Muitos deles partiram quando adolescentes, garotos impulsivos incendiados pela indignação e que atravessavam a fronteira para o território controlado pelo Paquistão sem contar às suas mães.
Porém, mesmo militantes sentem saudades de casa.
- O meu primeiro contato com a minha mãe foi três anos após eu partir, e os meus pais não tinham ideia do que havia acontecido comigo. Ela estava chorando, e eu estava chorando - disse Abdul Hamid Rather, que deixou a Caxemira controlada pela Índia em 2001 quando tinha 14 anos.

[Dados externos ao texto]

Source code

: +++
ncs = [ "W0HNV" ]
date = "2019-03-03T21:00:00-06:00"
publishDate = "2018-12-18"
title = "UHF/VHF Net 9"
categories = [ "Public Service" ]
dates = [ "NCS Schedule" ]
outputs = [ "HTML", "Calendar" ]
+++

Mais de 350 ex-militantes retornaram para a Caxemira controlada pela Índia recentemente em um esforço silencioso para lidar com o problema crescente de reabilitar algumas das centenas que deixaram seus lares nas últimas décadas para lutar pelo Paquistão em sua disputa separatista de longa data com a Índia sobre o território disputado.
- Acontece que isso não é tão perigoso quando pode parecer. É provavelmente melhor tê-los sob investigação na Índia do que fora do alcance no Paquistão - afirmou Shuja Nawaz, diretor do Centro da Ásia do Sul no Conselho do Atlântico, um grupo de pesquisa em Washington.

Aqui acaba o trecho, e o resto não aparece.